Par deux actes sous seing privé du 1er décembre 2014, M. [B] [E], associé en nom et gérant de la SNC AXMARU et M. [Y] [H], associé en nom de la SNC AXMARU se sont portés caution solidaire pour les sommes qui pourraient être dues par celle-ci à la société FRANCE BOISSONS SUD EST en application du contrat de prêt consenti par le CIC EST et cautionné par la société FRANCE BOISSONS SUD EST, dans la limite de la somme de 36.660,00 euros couvrant le principal, les intérêts et les pénalités de retard.
La SNC AXMARU, qui a changé de dénomination sociale le 16 juin 2015 pour adopter la dénomination SNC [E] [H], a cédé son fonds de commerce en avril 2018.

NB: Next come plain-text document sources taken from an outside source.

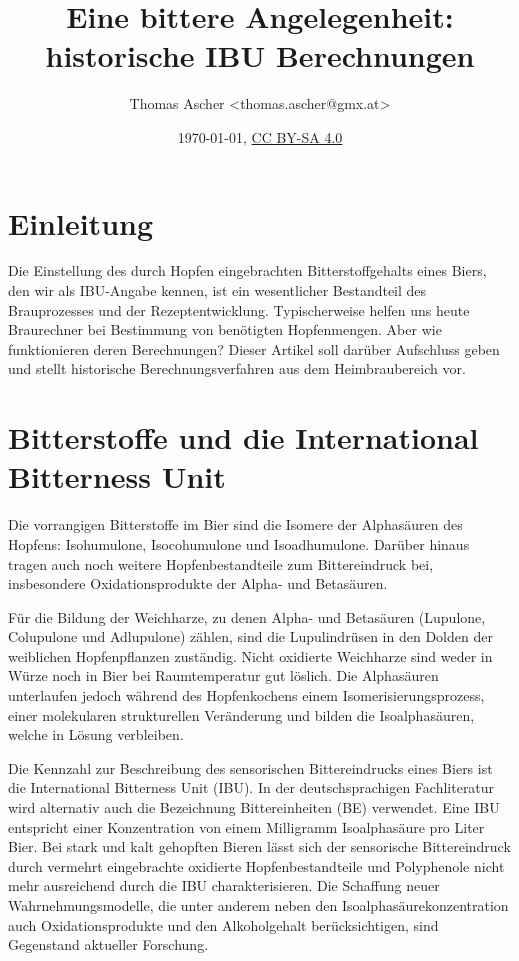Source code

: \documentclass[a4paper,parskip=half]{scrartcl}
\title{Eine bittere Angelegenheit: historische IBU Berechnungen}
\author{Thomas Ascher <thomas.ascher@gmx.at>}
\date{\today, \href{http://creativecommons.org/licenses/by-sa/4.0/}{CC BY-SA 4.0}}
\begin{document}
\maketitle

\section*{Einleitung}

Die Einstellung des durch Hopfen eingebrachten Bitterstoffgehalts eines Biers, den wir als IBU-Angabe kennen, ist ein wesentlicher Bestandteil des Brauprozesses und der Rezeptentwicklung. Typischerweise helfen uns heute Braurechner bei Bestimmung von benötigten Hopfenmengen. Aber wie funktionieren deren Berechnungen? Dieser Artikel soll darüber Aufschluss geben und stellt historische Berechnungsverfahren aus dem Heimbraubereich vor.

\section*{Bitterstoffe und die International Bitterness Unit}

Die vorrangigen Bitterstoffe im Bier sind die Isomere der Alphasäuren des Hopfens: Isohumulone, Isocohumulone und Isoadhumulone. Darüber hinaus tragen auch noch weitere Hopfenbestandteile zum Bittereindruck bei, insbesondere Oxidationsprodukte der Alpha- und Betasäuren. \parencite{MEBAK2020}

Für die Bildung der Weichharze, zu denen Alpha- und Betasäuren (Lupulone, Colupulone und Adlupulone) zählen, sind die Lupulindrüsen in den Dolden der weiblichen Hopfenpflanzen zuständig. Nicht oxidierte Weichharze sind weder in Würze noch in Bier bei Raumtemperatur gut löslich. Die Alphasäuren unterlaufen jedoch während des Hopfenkochens einem Isomerisierungsprozess, einer molekularen strukturellen Veränderung und bilden die Isoalphasäuren, welche in Lösung verbleiben. \parencites{Hall1997}[20-23]{Nottebohm2020}

Die Kennzahl zur Beschreibung des sensorischen Bittereindrucks eines Biers ist die International Bitterness Unit (IBU). In der deutschsprachigen Fachliteratur wird alternativ auch die Bezeichnung Bittereinheiten (BE) verwendet. Eine IBU entspricht einer Konzentration von einem Milligramm Isoalphasäure pro Liter Bier. Bei stark und kalt gehopften Bieren lässt sich der sensorische Bittereindruck durch vermehrt eingebrachte oxidierte Hopfenbestandteile und Polyphenole nicht mehr ausreichend durch die IBU charakterisieren. Die Schaffung neuer Wahrnehmungsmodelle, die unter anderem neben den Isoalphasäurekonzentration auch Oxidationsprodukte und den Alkoholgehalt berücksichtigen, sind Gegenstand aktueller Forschung. \parencite{Kishimoto2021}
\end{document}
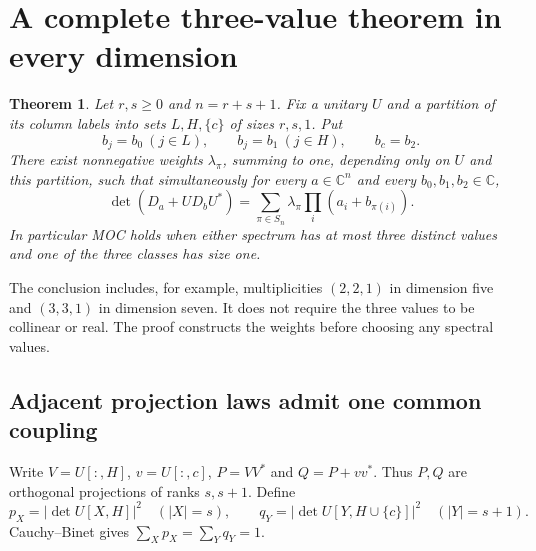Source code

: \documentclass[11pt]{article}
\newtheorem{theorem}{Theorem}[section]\newtheorem{lemma}[theorem]{Lemma}\newtheorem{corollary}[theorem]{Corollary}\newtheorem{proposition}[theorem]{Proposition}
\newcommand{\C}{\mathbb C}\newcommand{\R}{\mathbb R}\newcommand{\conv}{\operatorname{conv}}\newcommand{\diag}{\operatorname{diag}}\newcommand{\tr}{\operatorname{tr}}
\begin{document}
\newpage
\section{A complete three-value theorem in every dimension}

\begin{theorem}\label{three}
Let $r,s\ge0$ and $n=r+s+1$. Fix a unitary $U$ and a partition of its column labels into sets $L,H,\{c\}$ of sizes $r,s,1$. Put
\[
b_j=b_0\ (j\in L),\qquad b_j=b_1\ (j\in H),\qquad b_c=b_2.
\]
There exist nonnegative weights $\lambda_\pi$, summing to one, depending only on $U$ and this partition, such that simultaneously for every $a\in\C^n$ and every $b_0,b_1,b_2\in\C$,
\[
\det(D_a+UD_bU^*)=\sum_{\pi\in S_n}\lambda_\pi\prod_i(a_i+b_{\pi(i)}).
\]
In particular MOC holds when either spectrum has at most three distinct values and one of the three classes has size one.
\end{theorem}

The conclusion includes, for example, multiplicities $(2,2,1)$ in dimension five and $(3,3,1)$ in dimension seven. It does not require the three values to be collinear or real. The proof constructs the weights before choosing any spectral values.

\subsection{Adjacent projection laws admit one common coupling}
Write $V=U[:,H]$, $v=U[:,c]$, $P=VV^*$ and $Q=P+vv^*$. Thus $P,Q$ are orthogonal projections of ranks $s,s+1$. Define
\[
p_X=|\det U[X,H]|^2\quad(|X|=s),\qquad
q_Y=|\det U[Y,H\cup\{c\}]|^2\quad(|Y|=s+1).
\]
Cauchy--Binet gives $\sum_Xp_X=\sum_Yq_Y=1$.
\end{document}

La SNC [E] [H] a cessé de régler les échéances dues au titre du prêt, de sorte que la banque CIC EST a prononcé la déchéance du terme en novembre 2018. La société FRANCE BOISSONS SUD EST en sa qualité de caution, a réglé à cette date à la banque CIC EST tant les sommes dues au titre des échéances laissées impayées par la société [E] [H] que le capital restant dû ; par suite de ces paiements, la société FRANCE BOISSONS SUD EST s'est vue délivrer une quittance subrogative par la banque CIC EST ;
La banque CIC EST avait inscrit un nantissement sur le fonds de commerce. Le fonds de commerce de la SNC [E] [H] a été vendu au prix de 700.000,00 euros, acte publié le 25 mai 2018 dans les nouvelles publications et au BODACC le 31 mai 2018. La banque CIC EST avait inscrit un nantissement sur le fonds de commerce, la société FRANCE BOISSONS SUD subrogée au CIC a formé opposition au paiement du prix de vente du fonds, en vain.

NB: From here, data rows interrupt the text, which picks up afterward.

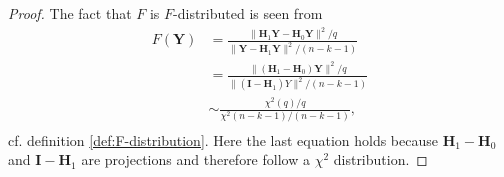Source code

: \begin{proof}
    The fact that $F$ is $F$-distributed is seen from
    \begin{align*}
        F(\textbf{Y}) &= \frac{\| \textbf{H}_1 \textbf{Y} - \textbf{H}_0 \textbf{Y} \|^2/q}{\| \textbf{Y} - \textbf{H}_1 \textbf{Y} \|^2/(n-k-1)} \\
        &= \frac{\| (\textbf{H}_1 - \textbf{H}_0) \textbf{Y} \|^2/q}{\| (\textbf{I} - \textbf{H}_1) Y \|^2/(n-k-1)} \\
        &\sim \frac{\chi^2(q)/q}{\chi^2(n-k-1)/(n-k-1)}, \\
    \end{align*}
    cf. definition \ref{def:F-distribution}. Here the last equation holds because $\textbf{H}_1 - \textbf{H}_0$ and $\textbf{I} - \textbf{H}_1$ are projections and therefore follow a $\chi^2$ distribution.
\end{proof}

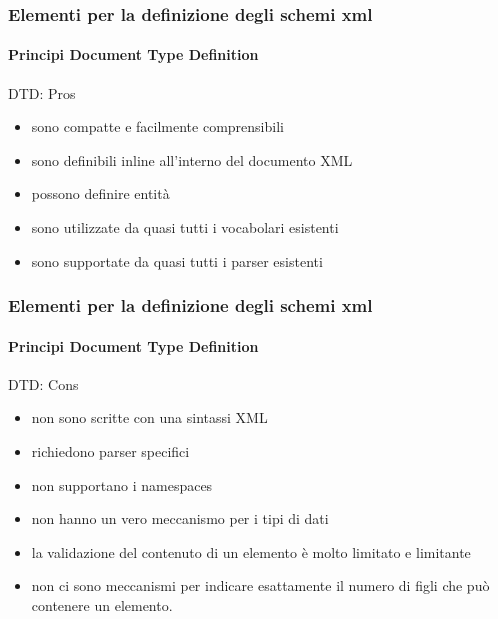 \begin{frame}
    \frametitle{Elementi per la definizione degli schemi xml}
    \framesubtitle{Principi Document Type Definition}
    \addtocounter{nframe}{1}

    \begin{block}{DTD: Pros}
        \begin{itemize}
            \item sono compatte e facilmente comprensibili
            \item sono definibili inline all'interno del documento XML
            \item possono definire entità
            \item sono utilizzate da quasi tutti i vocabolari esistenti
            \item sono supportate da quasi tutti i parser esistenti
        \end{itemize}
    \end{block}

\end{frame}

\begin{frame}
    \frametitle{Elementi per la definizione degli schemi xml}
    \framesubtitle{Principi Document Type Definition}
    \addtocounter{nframe}{1}

    \begin{block}{DTD: Cons}
        \begin{itemize}
            \item non sono scritte con una sintassi XML
            \item richiedono parser specifici
            \item non supportano i namespaces
            \item non hanno un vero meccanismo per i tipi di dati
            \item la validazione del contenuto di un elemento è molto limitato e limitante
            \item non ci sono meccanismi per indicare esattamente il numero di figli che può contenere un elemento.
        \end{itemize}
    \end{block}

\end{frame}





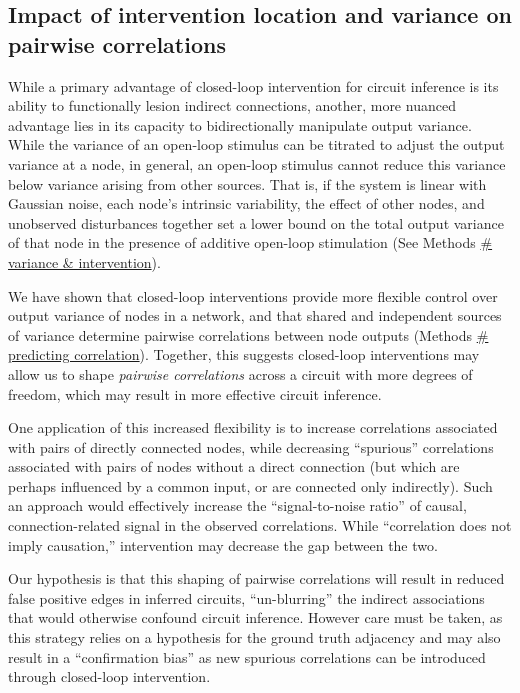 \documentclass{article}
\begin{document}
\hypertarget{impact-of-intervention-location-and-variance-on-pairwise-correlations}{%
\subsection{Impact of intervention location and variance on pairwise correlations}\label{impact-of-intervention-location-and-variance-on-pairwise-correlations}}

While a primary advantage of closed-loop intervention for circuit inference is its ability to functionally lesion indirect connections, another, more nuanced advantage lies in its capacity to bidirectionally manipulate output variance. While the variance of an open-loop stimulus can be titrated to adjust the output variance at a node, in general, an open-loop stimulus cannot reduce this variance below variance arising from other sources. That is, if the system is linear with Gaussian noise, each node's intrinsic variability, the effect of other nodes, and unobserved disturbances together set a lower bound on the total output variance of that node in the presence of additive open-loop stimulation
(See Methods \href{/section_content/methods_intervention_variance.md}{\#
variance \& intervention}).

We have shown that closed-loop interventions provide more flexible control over output variance of nodes in a network, and that shared and independent sources of variance determine pairwise correlations between node outputs (Methods
\href{/section_content/methods_predicting_correlation.md}{\# predicting correlation}). Together, this suggests closed-loop interventions may allow us to shape \emph{pairwise correlations} across a circuit with more degrees of freedom, which may result in more effective circuit inference.

One application of this increased flexibility is to increase correlations associated with pairs of directly connected nodes, while decreasing ``spurious'' correlations associated with pairs of nodes without a direct connection (but which are perhaps influenced by a common input, or are connected only indirectly). Such an approach would effectively increase the ``signal-to-noise ratio'' of causal, connection-related signal in the observed correlations. While
``correlation does not imply causation,'' intervention may decrease the gap between the two.

Our hypothesis is that this shaping of pairwise correlations will result in reduced false positive edges in inferred circuits, ``un-blurring''
the indirect associations that would otherwise confound circuit inference. However care must be taken, as this strategy relies on a hypothesis for the ground truth adjacency and may also result in a
``confirmation bias'' as new spurious correlations can be introduced through closed-loop intervention.
\end{document}
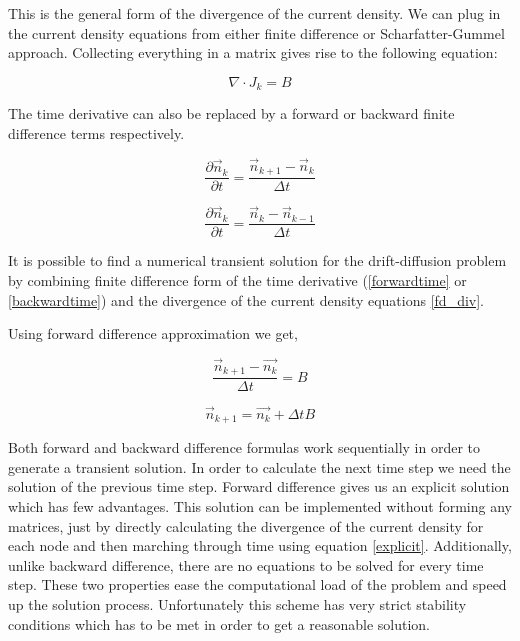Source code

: This is the general form of the divergence of the current density. We can plug in the current density equations from either finite difference or Scharfatter-Gummel approach. Collecting everything in a matrix gives rise to the following equation:

\begin{equation}
\nabla \cdot J_k =B
\label{fd_div}
\end{equation}

The time derivative can also be replaced by a forward or backward finite difference terms respectively.

\begin{equation}
\frac{\partial  \vec{n}_k}{\partial t}=\frac{ \vec{n}_{k+1}-\vec{n}_k}{\Delta t}
\label{forwardtime}
\end{equation}

\begin{equation}
\frac{\partial \vec{n}_k}{\partial t}=\frac{ \vec{n}_k- \vec{n}_{k-1}}{\Delta t}
\label{backwardtime}
\end{equation}

It is possible to find a numerical transient solution for the drift-diffusion problem by combining finite difference form of the time derivative (\eqref{forwardtime} or \eqref{backwardtime}) and the divergence of the current density equations \eqref{fd_div}.

Using forward difference approximation we get,

\begin{equation}\nonumber
\frac{ \vec{n}_{k+1}-\vec{n_k}}{\Delta t}=B
\end{equation}

\begin{equation}
\vec{n}_{k+1}=\vec{n_{k}}+\Delta t B
\label{explicit}
\end{equation}

Both forward and backward difference formulas work sequentially in order to generate a transient solution. In order to calculate the next time step we need the solution of the previous time step. Forward difference gives us an explicit solution which has few advantages. This solution can be implemented without forming any matrices, just by directly calculating the divergence of the current density for each node and then marching through time using equation \ref{explicit}. Additionally, unlike backward difference, there are no equations to be solved for every time step. These two properties ease the computational load of the problem and speed up the solution process. Unfortunately this scheme has very strict stability conditions which has to be met in order to get a reasonable solution.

La société est dissoute depuis juillet 2018 et radiée depuis octobre 2018.
Suivant courrier recommandé en date du 21 juillet 2020, la société FRANCE BOISSONS SUD EST a mis MM [E] et [H] en demeure de lui régler les sommes dues, en vain les négociations entre les parties ayant échoué.
Par acte d'huissier du 1er décembre 2020, la société FRANCE BOISSONS SUD EST a assigné MM [E] et [H] devant le juge des référés du tribunal de commerce d'AUCH pour l'essentiel en paiement solidaire de la somme de 21.670,28 euros, augmentée des intérêts au taux de 6,80 % l'an a compter du 30 octobre 2020 et jusqu'à parfait règlement ;
Par ordonnance du 20 avril 2021, ledit juge des référés s'est déclaré incompétent et a renvoyé l'affaire devant le tribunal de commerce.

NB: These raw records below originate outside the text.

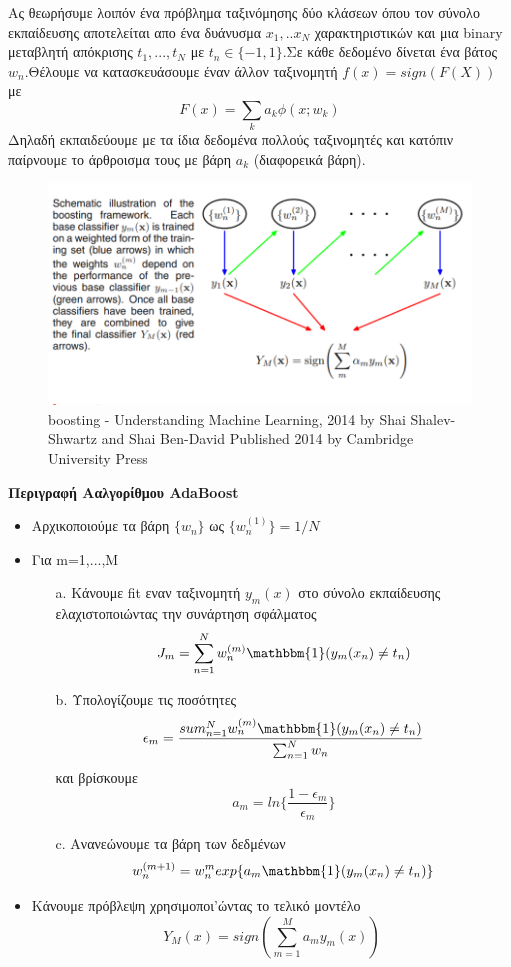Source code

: \documentclass[12pt,a4paper]{article}
\begin{document}
\par Ας θεωρήσυμε λοιπόν ένα πρόβλημα ταξινόμησης δύο κλάσεων όπου τον σύνολο εκπαίδευσης αποτελείται απο ένα δυάνυσμα $x_1,..x_N$ χαρακτηριστικών και μια binary μεταβλητή απόκρισης $t_1,...,t_N$ με $t_n \in \{-1,1\}$.Σε κάθε  δεδομένο δίνεται ένα βάτος $w_n$.Θέλουμε να κατασκευάσουμε έναν άλλον ταξινομητή $f(x) = sign(F(X))$
με
$$F(x) = \sum_k a_k \phi(x;w_k)$$
Δηλαδή εκπαιδεύουμε με τα ίδια δεδομένα πολλούς ταξινομητές και κατόπιν παίρνουμε το άρθροισμα τους με βάρη $a_k$ (διαφορεικά βάρη).



\begin{figure}[H]
\centering
\includegraphics[width=0.90\linewidth,height=0.30\textheight]{Images/plot23}
\caption{boosting - Understanding Machine Learning,
 2014 by Shai Shalev-Shwartz and Shai Ben-David
Published 2014 by Cambridge University Press}
\label{fig:multi}
\end{figure}

\textbf{Περιγραφή Ααλγορίθμου AdaBoost}
\begin{itemize}
\item Αρχικοποιούμε τα βάρη $\{w_n\}$  ως $\{w_n^{(1)}\} =1/N $
\item Για m=1,...,M
\begin{itemize}
\item[a.] Κάνουμε fit εναν ταξινομητή $y_m(x) $ στο σύνολο εκπαίδευσης ελαχιστοποιώντας την συνάρτηση σφάλματος
$$J_m = \sum_{n=1}^N w_n^{(m)} \mathbbm{1}(y_m(x_n) \neq t_n)$$
\item[b.] Υπολογίζουμε τις ποσότητες
$$\epsilon_m = \frac{sum_{n=1}^N w_n^{(m)} \mathbbm{1}(y_m(x_n) \neq t_n)}{\sum_{n=1}^Nw_n}$$
και βρίσκουμε
$$a_m = ln\{\frac{1-\epsilon_m}{\epsilon_m}\}$$
\item[c.] Ανανεώνουμε τα βάρη των δεδμένων
$$w_n^{(m+1)} = w_n^mexp\{a_m\mathbbm{1}(y_m(x_n) \neq t_n)\} $$

\end{itemize}
\item Κάνουμε πρόβλεψη χρησιμοποι'ώντας το τελικό μοντέλο
$$Y_M(x) = sign(\sum_{m=1}^M a_m y_m(x))$$


\end{itemize}
\end{document}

Par jugement en date du 23 septembre 2022, le tribunal de commerce d'AUCH a notamment :
- condamné M. [B] [E] et M. [Y] [H] à payer à la SAS FRANCE BOISSONS SUD-EST la somme principale de 10.360,28 euros majorée des intérêts au taux de 6,80 % l'an à compter du 30 octobre 2020 et jusqu'à parfait règlement ;
- ordonné la capitalisation des intérêts conformément à l'article 1154 du code civil ;
- condamné solidairement MM [E] et [H] à verser à la SAS FRANCE BOISSONS SUD-EST une somme de 1.500,00 euros sur le fondement de l'article 700 du code de procédure civile ;
- condamné solidairement MM [E] et [H] aux entiers dépens, liquidés pour le greffe à la somme de 94,34 euros.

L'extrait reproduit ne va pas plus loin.